6 milionów na uczczenie Polaków skandalem, a 320 milionów na uczczenie Żydów obowiązkiem

avatar użytkownika kokos26

Dla uzmysłowienia Czytelnikom tragicznej sytuacji, w jakiej znalazła się Polska i dramatycznego stanu naszego narodowego ducha oraz zanikania instynktu przetrwania, jako narodu, zacznę od zadania zdawałoby się niepotrzebnego pytania, na które odpowiedź wydaje się nie tylko dziecinnie prosta, ale i wyjątkowo oczywista.

Czy my Polacy, w przeszło 90 procentach ochrzczeni katolicy, mamy prawo, a nawet obowiązek, czcić wielkie postaci naszej historii i Kościoła oraz poświęcać im muzea, które będą pielęgnować pamięć o nich przez następne pokolenia?

Okazuje się, że żyją wśród nas ludzie już tak rozzuchwaleni swoją nietykalnością, bezczelni i traktujący nas niczym bydło, którzy mają czelność niczym biblijne „ przewrotne plemię” posunąć się do tak bezpardonowej napaści na Polskę i Polaków, że kwestionują  to nasze święte prawo.

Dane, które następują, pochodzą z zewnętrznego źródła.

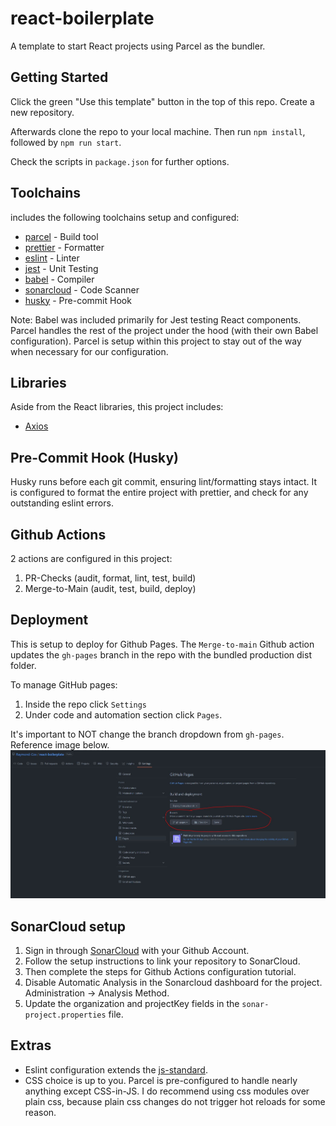 # react-boilerplate

A template to start React projects using Parcel as the bundler.

## Getting Started

Click the green "Use this template" button in the top of this repo. Create a new repository.

Afterwards clone the repo to your local machine. Then run `npm install`, followed by `npm run start`.

Check the scripts in `package.json` for further options.

## Toolchains

includes the following toolchains setup and configured:

- [parcel](https://parceljs.org/) - Build tool
- [prettier](https://prettier.io/) - Formatter
- [eslint](https://eslint.org/) - Linter
- [jest](https://jestjs.io/) - Unit Testing
- [babel](https://babeljs.io/) - Compiler
- [sonarcloud](https://www.sonarsource.com/products/sonarcloud/) - Code Scanner
- [husky](https://github.com/typicode/husky) - Pre-commit Hook

Note: Babel was included primarily for Jest testing React components. Parcel handles the rest of the project under the hood (with their own Babel configuration). Parcel is setup within this project to stay out of the way when necessary for our configuration.

## Libraries

Aside from the React libraries, this project includes:

- [Axios](https://axios-http.com/)

## Pre-Commit Hook (Husky)

Husky runs before each git commit, ensuring lint/formatting stays intact. It is configured to format the entire project with prettier, and check for any outstanding eslint errors.

## Github Actions

2 actions are configured in this project:

1.  PR-Checks (audit, format, lint, test, build)
2.  Merge-to-Main (audit, test, build, deploy)

## Deployment

This is setup to deploy for Github Pages. The `Merge-to-main` Github action updates the `gh-pages` branch in the repo with the bundled production dist folder.

To manage GitHub pages:

1.  Inside the repo click `Settings`
2.  Under code and automation section click `Pages`.

It's important to NOT change the branch dropdown from `gh-pages`. Reference image below.
![github pages setup info](./docs/gh-pages-setup.jpg)

## SonarCloud setup

1.  Sign in through [SonarCloud](https://sonarcloud.io) with your Github Account.
2.  Follow the setup instructions to link your repository to SonarCloud.
3.  Then complete the steps for Github Actions configuration tutorial.
4.  Disable Automatic Analysis in the Sonarcloud dashboard for the project. Administration -> Analysis Method.
5.  Update the organization and projectKey fields in the `sonar-project.properties` file.

## Extras

- Eslint configuration extends the [js-standard](https://standardjs.com/).
- CSS choice is up to you. Parcel is pre-configured to handle nearly anything except CSS-in-JS. I do recommend using css modules over plain css, because plain css changes do not trigger hot reloads for some reason.
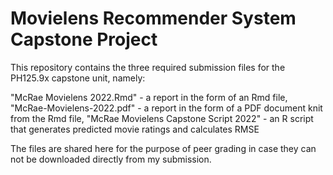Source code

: # Movielens Recommender System Capstone Project
This repository contains the three required submission files for the PH125.9x capstone unit, namely:

"McRae Movielens 2022.Rmd" - a report in the form of an Rmd file, 
"McRae-Movielens-2022.pdf" - a report in the form of a PDF document knit from the Rmd file, 
"McRae Movielens Capstone Script 2022" - an R script that generates predicted movie ratings and calculates RMSE

The files are shared here for the purpose of peer grading in case they can not be downloaded directly from my submission.
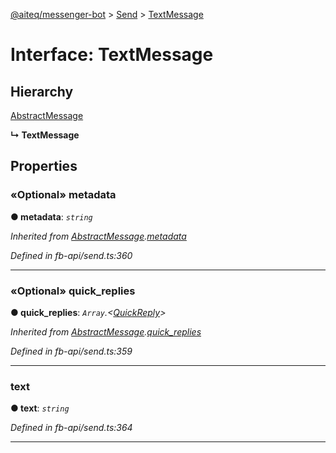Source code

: [@aiteq/messenger-bot](../README.md) > [Send](../modules/send.md) > [TextMessage](../interfaces/send.textmessage.md)



# Interface: TextMessage

## Hierarchy


 [AbstractMessage](send.abstractmessage.md)

**↳ TextMessage**








## Properties
<a id="metadata"></a>

### «Optional» metadata

**●  metadata**:  *`string`* 

*Inherited from [AbstractMessage](send.abstractmessage.md).[metadata](send.abstractmessage.md#metadata)*

*Defined in fb-api/send.ts:360*





___

<a id="quick_replies"></a>

### «Optional» quick_replies

**●  quick_replies**:  *`Array`.<[QuickReply](../modules/send.md#quickreply)>* 

*Inherited from [AbstractMessage](send.abstractmessage.md).[quick_replies](send.abstractmessage.md#quick_replies)*

*Defined in fb-api/send.ts:359*





___

<a id="text"></a>

###  text

**●  text**:  *`string`* 

*Defined in fb-api/send.ts:364*





___


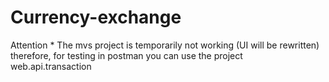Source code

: # Currency-exchange
Attention *
The mvs project is temporarily not working (UI will be rewritten)
 therefore, for testing in postman you can use  the project web.api.transaction
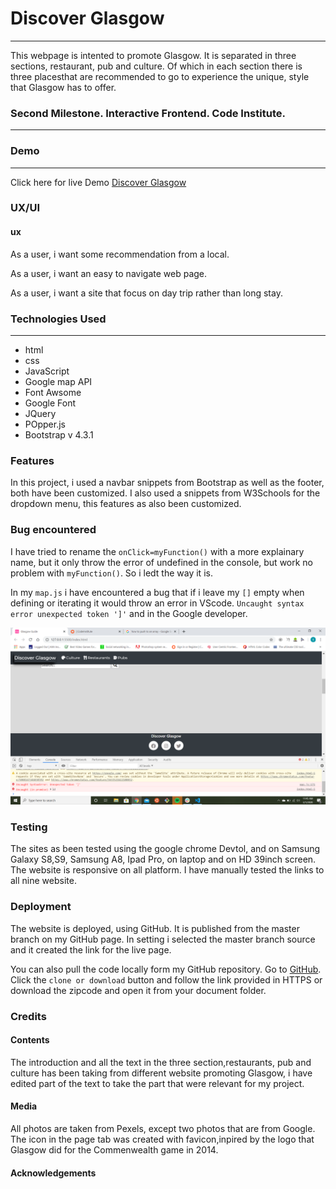 # Discover Glasgow
---
This webpage is intented to promote Glasgow. It is separated in three sections,
restaurant, pub and culture. Of which in each section there is three placesthat are 
 recommended to go to experience the unique, style that Glasgow has to offer.
### **Second Milestone. Interactive Frontend. Code Institute.**
---

 ### Demo
 ---
 Click here for live Demo
 [Discover Glasgow](https://mrsebastino.github.io/Second-milestone/ "Discover Glasgow")
  

### UX/UI

#### ux
As a user, i want some recommendation from a local.

As a user, i want an easy to navigate web page.

As a user, i want a site that focus on day trip rather than long stay.




### Technologies Used
---

* html 
* css 
* JavaScript
* Google map API
* Font Awsome
* Google Font
* JQuery
* POpper.js
* Bootstrap v 4.3.1

### Features
 In this project, i used a navbar snippets from Bootstrap as well as the footer, both
 have been customized. I also used a snippets from W3Schools for the dropdown menu, this features as also been customized.

### Bug encountered
I have tried to rename the `onClick=myFunction()` with a more explainary name, but it only throw the error of undefined in the console, but work no problem with `myFunction()`. So i ledt the way it is.

In my `map.js` i have encountered a bug that if i leave my `[]` empty when defining or iterating it would throw an error in VScode. `Uncaught syntax error unexpected token ']'` and in the Google developer.


![Eroor Screen shot](assets/images/2020-03-01.png)

### Testing
The sites as been tested using the google chrome Devtol, and on Samsung Galaxy S8,S9, Samsung A8, Ipad Pro, on laptop and on HD 39inch screen. The website is responsive on all platform.
I have manually tested the links to all nine website.


### Deployment
The website is deployed, using GitHub. It is published from the master branch on my GitHub page. In setting i selected the master branch source and it created the link for the live page.

You can also pull the code locally form my GitHub repository. Go to [GitHub](https://github.com/Mrsebastino/Second-milestone/). Click the `clone or download` button and follow the link provided in HTTPS or download the zipcode and open it from your document folder.

### Credits

#### Contents

The introduction and all the text in the three section,restaurants, pub and culture has been taking from different website promoting Glasgow, i have edited part of the text to take the part that were relevant for my project.

#### Media

All photos are taken from Pexels, except two photos that are from Google.
The icon in the page tab was created with favicon,inpired by the logo that Glasgow did for the Commenwealth game in 2014.

#### Acknowledgements



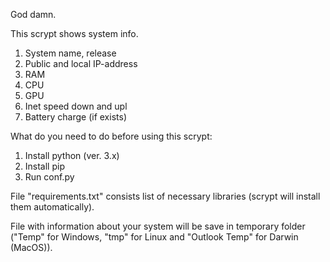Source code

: God damn.

This scrypt shows system info.

1) System name, release
2) Public and local IP-address
3) RAM
4) CPU
5) GPU
6) Inet speed down and upl
7) Battery charge (if exists)

What do you need to do before using this scrypt:
1) Install python (ver. 3.x)
2) Install pip
3) Run conf.py

File "requirements.txt" consists list of necessary libraries (scrypt will install them automatically).

File with information about your system will be save in
temporary folder ("Temp" for Windows, "tmp" for Linux and "Outlook Temp" for Darwin (MacOS)).
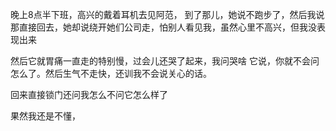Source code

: 晚上8点半下班，高兴的戴着耳机去见阿范，
到了那儿，她说不跑步了，然后我说那直接回去，她却说绕开她们公司走，怕别人看见我，虽然心里不高兴，但我没表现出来


然后它就胃痛一直走的特别慢，过会儿还哭了起来，我问哭啥
它说，你就不会问怎么了。然后生气不走快，还训我不会说关心的话。

回来直接锁门还问我怎么不问它怎么样了

果然我还是不懂，
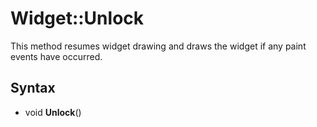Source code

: # Widget::Unlock #

This method resumes widget drawing and draws the widget if any paint events have occurred. 

## Syntax ##

- void **Unlock**()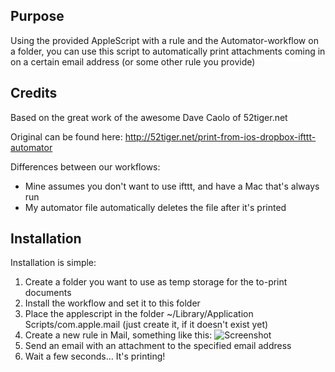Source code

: ## Purpose

Using the provided AppleScript with a rule and the Automator-workflow on
a folder, you can use this script to automatically print attachments coming in on a certain email address (or some other rule you provide)

## Credits

Based on the great work of the awesome Dave Caolo of 52tiger.net

Original can be found here: http://52tiger.net/print-from-ios-dropbox-ifttt-automator

Differences between our workflows:

* Mine assumes you don't want to use ifttt, and have a Mac that's always run
* My automator file automatically deletes the file after it's printed

## Installation

Installation is simple:

1. Create a folder you want to use as temp storage for the to-print documents
2. Install the workflow and set it to this folder
3. Place the applescript in the folder ~/Library/Application
		 Scripts/com.apple.mail (just create it, if it doesn't exist yet)
4. Create a new rule in Mail, something like this:
![Screenshot](https://github.com/martijnengler/tools/blob/master/print-attachment/screenshot.png)
5. Send an email with an attachment to the specified email address
6. Wait a few seconds… It's printing!
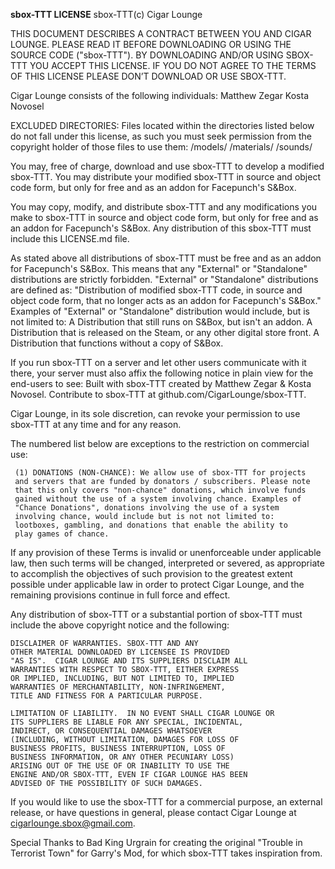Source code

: **sbox-TTT LICENSE**
sbox-TTT(c) Cigar Lounge

THIS DOCUMENT DESCRIBES A CONTRACT BETWEEN YOU AND CIGAR LOUNGE. 
PLEASE READ IT BEFORE DOWNLOADING OR USING THE SOURCE CODE ("sbox-TTT"). 
BY DOWNLOADING AND/OR USING SBOX-TTT YOU ACCEPT THIS LICENSE. 
IF YOU DO NOT AGREE TO THE TERMS OF THIS LICENSE PLEASE DON’T DOWNLOAD OR USE SBOX-TTT.

Cigar Lounge consists of the following individuals:
	Matthew Zegar
	Kosta Novosel
	
EXCLUDED DIRECTORIES: Files located within the directories listed 
	below do not fall under this license, as such you must seek 
	permission from the copyright holder of those files to use 
	them:
		/models/
		/materials/
		/sounds/

You may, free of charge, download and use sbox-TTT to develop a
	modified sbox-TTT. You may distribute your modified sbox-TTT in 
	source and object code form, but only for free and as an addon for Facepunch's S&Box.

You may copy, modify, and distribute sbox-TTT and any 
	modifications you make to sbox-TTT in source and object code
	form, but only for free and as an addon for Facepunch's S&Box.
	Any distribution of this sbox-TTT must include this LICENSE.md file.

As stated above all distributions of sbox-TTT must be free and as an addon for Facepunch's S&Box.
	This means that any "External" or "Standalone" distributions are strictly forbidden.
	"External" or "Standalone" distributions are defined as: 
		"Distribution of modified sbox-TTT code, in source and object code form,
		that no longer acts as an addon for Facepunch's S&Box."
	Examples of "External" or "Standalone" distribution would include, but is not limited to: 
		A Distribution that still runs on S&Box, but isn't an addon.
		A Distribution that is released on the Steam, or any other digital store front.
		A Distribution that functions without a copy of S&Box.

If you run sbox-TTT on a server and let other users communicate with 
	it there, your server must also affix the following notice in 
	plain view for the end-users to see: 
    Built with sbox-TTT created by Matthew Zegar & Kosta Novosel. 
    Contribute to sbox-TTT at github.com/CigarLounge/sbox-TTT.

Cigar Lounge, in its sole discretion, can revoke your permission 
  to use sbox-TTT at any time and for any reason.

The numbered list below are exceptions to the restriction on 
  commercial use:

     (1) DONATIONS (NON-CHANCE): We allow use of sbox-TTT for projects
     and servers that are funded by donators / subscribers. Please note 
     that this only covers "non-chance" donations, which involve funds 
     gained without the use of a system involving chance. Examples of 
     "Chance Donations", donations involving the use of a system 
     involving chance, would include but is not not limited to: 
     lootboxes, gambling, and donations that enable the ability to 
     play games of chance.
 
If any provision of these Terms is invalid or unenforceable under applicable 
law, then such terms will be changed, interpreted or severed, as appropriate 
to accomplish the objectives of such provision to the greatest extent 
possible under applicable law in order to protect Cigar Lounge, and the 
remaining provisions continue in full force and effect.

Any distribution of sbox-TTT or a substantial portion of sbox-TTT must include the above 
	copyright notice and the following: 

    DISCLAIMER OF WARRANTIES. SBOX-TTT AND ANY 
    OTHER MATERIAL DOWNLOADED BY LICENSEE IS PROVIDED 
    "AS IS".  CIGAR LOUNGE AND ITS SUPPLIERS DISCLAIM ALL 
    WARRANTIES WITH RESPECT TO SBOX-TTT, EITHER EXPRESS 
    OR IMPLIED, INCLUDING, BUT NOT LIMITED TO, IMPLIED 
    WARRANTIES OF MERCHANTABILITY, NON-INFRINGEMENT, 
    TITLE AND FITNESS FOR A PARTICULAR PURPOSE.  

    LIMITATION OF LIABILITY.  IN NO EVENT SHALL CIGAR LOUNGE OR 
    ITS SUPPLIERS BE LIABLE FOR ANY SPECIAL, INCIDENTAL, 
    INDIRECT, OR CONSEQUENTIAL DAMAGES WHATSOEVER 
    (INCLUDING, WITHOUT LIMITATION, DAMAGES FOR LOSS OF 
    BUSINESS PROFITS, BUSINESS INTERRUPTION, LOSS OF 
    BUSINESS INFORMATION, OR ANY OTHER PECUNIARY LOSS) 
    ARISING OUT OF THE USE OF OR INABILITY TO USE THE 
    ENGINE AND/OR SBOX-TTT, EVEN IF CIGAR LOUNGE HAS BEEN 
    ADVISED OF THE POSSIBILITY OF SUCH DAMAGES.  
 
       
If you would like to use the sbox-TTT for a commercial purpose, an external release, or have questions in general, please contact Cigar Lounge at 
cigarlounge.sbox@gmail.com.

Special Thanks to Bad King Urgrain for creating the original "Trouble in Terrorist Town" for Garry's Mod, for which sbox-TTT takes inspiration from.
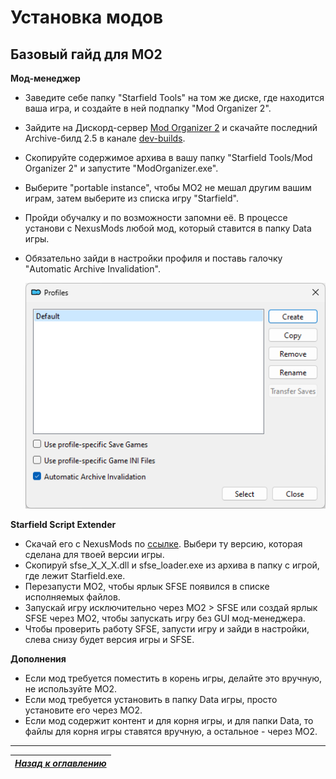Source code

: # Установка модов

## Базовый гайд для MO2

**Мод-менеджер**

+ Заведите себе папку "Starfield Tools" на том же диске, где находится ваша игра, и создайте в ней подпапку "Mod Organizer 2".
+ Зайдите на Дискорд-сервер [Mod Organizer 2](https://link.meridiano-web.com/mo2devs) и скачайте последний Archive-билд 2.5 в канале [dev-builds](https://discord.com/channels/265929299490635777/379225566122999808).
+ Скопируйте содержимое архива в вашу папку "Starfield Tools/Mod Organizer 2" и запустите "ModOrganizer.exe".
+ Выберите "portable instance", чтобы MO2 не мешал другим вашим играм, затем выберите из списка игру "Starfield".
+ Пройди обучалку и по возможности запомни её. В процессе установи с NexusMods любой мод, который ставится в папку Data игры.
+ Обязательно зайди в настройки профиля и поставь галочку "Automatic Archive Invalidation".

    ![](Установка-модов/Profile-AAI.png)

**Starfield Script Extender**

+ Скачай его с NexusMods по [ссылке](https://www.nexusmods.com/starfield/mods/106). Выбери ту версию, которая сделана для твоей версии игры.
+ Скопируй sfse_X_X_X.dll и sfse_loader.exe из архива в папку с игрой, где лежит Starfield.exe.
+ Перезапусти MO2, чтобы ярлык SFSE появился в списке исполняемых файлов.
+ Запускай игру исключительно через MO2 > SFSE или создай ярлык SFSE через MO2, чтобы запускать игру без GUI мод-менеджера.
+ Чтобы проверить работу SFSE, запусти игру и зайди в настройки, слева снизу будет версия игры и SFSE.

**Дополнения**

+ Если мод требуется поместить в корень игры, делайте это вручную, не используйте MO2.
+ Если мод требуется установить в папку Data игры, просто установите его через MO2.
+ Если мод содержит контент и для корня игры, и для папки Data, то файлы для корня игры ставятся вручную, а остальное - через MO2.

------

|[*Назад к оглавлению*](https://github.com/Meridiano/Starfield-Head)|
|:---:|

Oni plują nam prosto w twarz i dają do zrozumienia, że nie jesteśmy u siebie i nie mamy nic do powiedzenia we własnym kraju. 

Oto Gazeta Wyborcza rozpętała według starego wypróbowanego klucza „aferę”. Na początku jak zwykle z jej łam rozlega się głośny strzał startera:

„Aż 6 mln zł przyznało Ministerstwo Kultury na Muzeum Jana Pawła II i Prymasa Wyszyńskiego w Świątyni Opatrzności. To prawie połowa kwoty, jaką dostały pozostałe instytucje razem wzięte.”

Wyścig salonowych chartów rozpoczęty i zaczyna się gonitwa, której towarzyszy znajome ujadanie salonowych psów:

Konrad Sawicki publicysta katolickiego kwartalnika "Więź": Przyznanie Świątyni Opatrzności Bożej dotacji w wysokości 6 mln zł z kasy Ministerstwa Kultury i Dziedzictwa Narodowego budzi sprzeciw. Jest to decyzja szkodliwa i dla kultury, i dla Kościoła.

Chwilowo spuszczony ze smyczy przywiązanej do pancernej brzozy, Andrzej Stasiuk, na Onet.pl:  „Daliśmy 6 milionów. To znaczy minister kultury wyjął nam z kieszeni i bez pytania dał, jako dotację, na Centrum Opatrzności Bożej. Ważne, że dał bez pytania (…) Postać papieża nie ma już nic wspólnego z kulturą (…) wspólnym narodowym wysiłkiem uczyniliśmy z niej świątka, postać plemiennych z jasełek i przydomowego krasnala.”

I w końcu cyrkowy kundel z palikotowej sfory, Armand Ryfiński: "Złodzieje, oddajcie nasze miliony!"

Akcja przebiega dokładnie według sporządzonego antypolskiego scenariusza, więc można w końcu na łamach Wyborczej pochwalić się jej rezultatami:

„Posłowie SLD domagają się dymisji ministra kultury, a redaktor naczelny portalu "Liberté!" składa zawiadomienie do prokuratury o podejrzeniu przekroczenia uprawnień przez urzędników ministerstwa. To pokłosie wczorajszego tekstu w "Gazecie Wyborczej" o dotacji na muzeum w Świątyni Opatrzności.”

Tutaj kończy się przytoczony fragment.